I caught them closely at the beginning when they played the Roxy for a week, and I found it was easy to walk upstairs after each set and hang out with them. Don referred to everybody in the band as Motherbaugh after the actual funny name of the bass player, if I recall correctly. The real (only) star of the group was a middle-aged Italian horn player named Del Simmons. He couldn't play Don's music, but he could entertain pretty well and was a good guy at least. The others seemed pretty much like kids looking to get high all the time.
(alt.fan.capt-beefheart)
Henry Kaiser: In 1973 I went to a gig in LA (I had spoken to Bill a couple of weeks before and planned to see him at the show) but I was completely shattered when the Bluejeans And Moonbeams new and not-so-Magic-Band came out on the stage instead of my friends.
(Henry Kaiser: Foreword to Bill Harkleroad's Lunar Notes)
Connor McKnight: There had been stories from America that presaged the dreadful music he played at the Royal Theatre (London, June 1974): a picket at the Whiskey-A-Go-Go in Los Angeles who warned customers not to go in, and a hectoring lecture to the audience in New York after a less than sensational gig there.

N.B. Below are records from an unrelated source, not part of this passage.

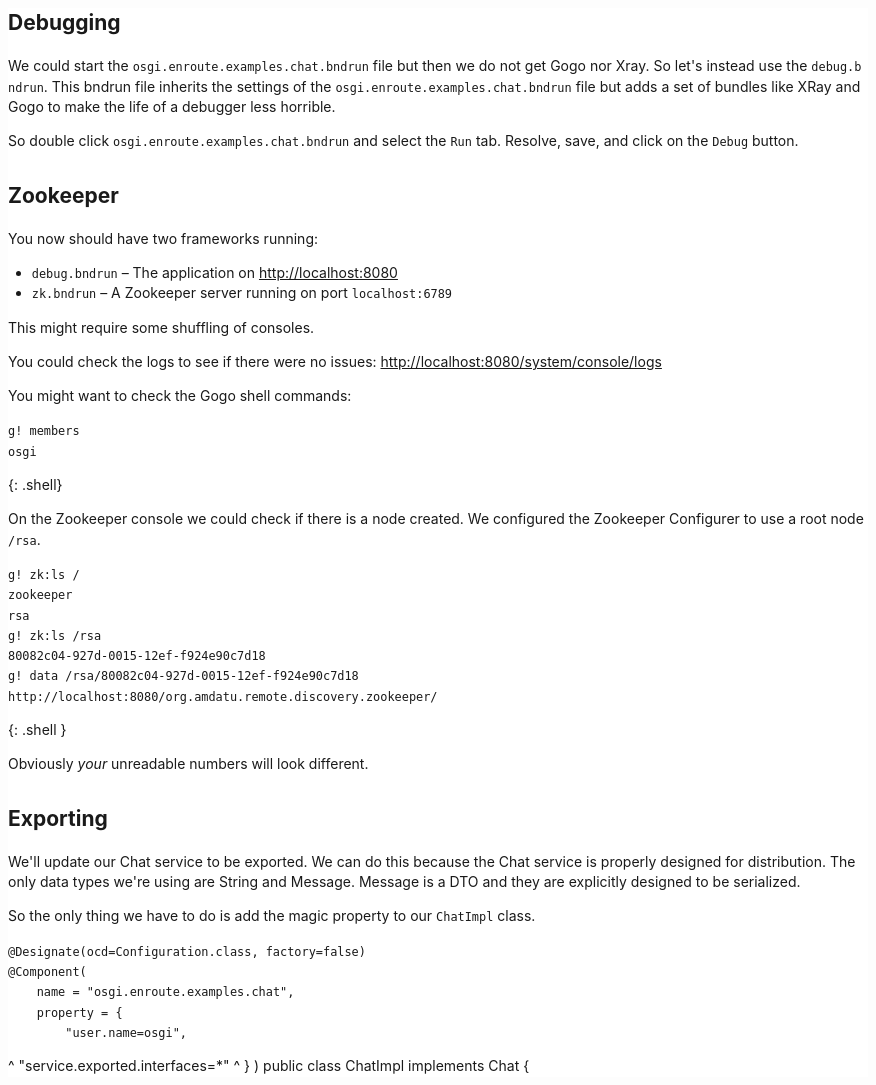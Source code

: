## Debugging

We could start the `osgi.enroute.examples.chat.bndrun` file but then we do not get Gogo nor Xray. So let's instead use the `debug.bndrun`. This bndrun file inherits the settings of the `osgi.enroute.examples.chat.bndrun` file but adds a set of bundles like XRay and Gogo to make the life of a debugger less horrible.

So double click `osgi.enroute.examples.chat.bndrun` and select the `Run` tab. Resolve, save, and click on the `Debug` button.

## Zookeeper

You now should have two frameworks running:

* `debug.bndrun` – The application on [http://localhost:8080][lh]
* `zk.bndrun` – A Zookeeper server running on port `localhost:6789`

This might require some shuffling of consoles.

You could check the logs to see if there were no issues: [http://localhost:8080/system/console/logs](http://localhost:8080/system/console/logs)

You might want to check the Gogo shell commands:

	g! members
	osgi
{: .shell}
	
On the Zookeeper console we could check if there is a node created. We configured the Zookeeper Configurer to use a root node `/rsa`.

	g! zk:ls /
	zookeeper
	rsa
	g! zk:ls /rsa
	80082c04-927d-0015-12ef-f924e90c7d18
	g! data /rsa/80082c04-927d-0015-12ef-f924e90c7d18
	http://localhost:8080/org.amdatu.remote.discovery.zookeeper/
{: .shell }

Obviously _your_ unreadable numbers will look different.

## Exporting

We'll update our Chat service to be exported. We can do this because the Chat service is properly designed for distribution. The only data types we're using are String and Message. Message is a DTO and they are explicitly designed to be serialized.

So the only thing we have to do is add the magic property to our `ChatImpl` class.

	@Designate(ocd=Configuration.class, factory=false)
	@Component(
		name = "osgi.enroute.examples.chat", 
		property = {
			"user.name=osgi",
^
			"service.exported.interfaces=*"
^
		}
	)
	public class ChatImpl implements Chat {
		

[lh]: http://localhost:8080
[lh1]: http://localhost:8081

(Connor McKnight: Whatever Happened To The Magic Band? ZigZag #44, August 1974)
Harald Sundt: I later saw the Los Vegas type pick-up band back Beefheart at the Whiskey-A-Go-Go after the Unconditionally Guaranteed era Magic Band broke up ... he seemed so dispirited!
Drugs are no longer an experiment ... they are a way of coping with living in Long Beach California and seeing Peace and Love become party bunnies up so many days they are varnished with funky shine, ants crawling, legs hopping, scalded by their bulging eyes. Bezidrex inhaler felt stems stirred in strong black coffee, mean so mean everywhere its a kind of grim mirth. I drive out to the Whisky-A-Go-Go, (remember Grazarri's Dancers? Black Tee sHirts bouncing boobs banned by biddys from Channel 9 on Friday Nights?). Don is playing with a Los Vegas Quality Lounge Act pick up band with great sad eyes.
At the end I shake his hand, and he says, "This Band has some magic to it!". I smile like a Doctor shaking hands with a family member leaving a hospital room so the patient can be told he's dying.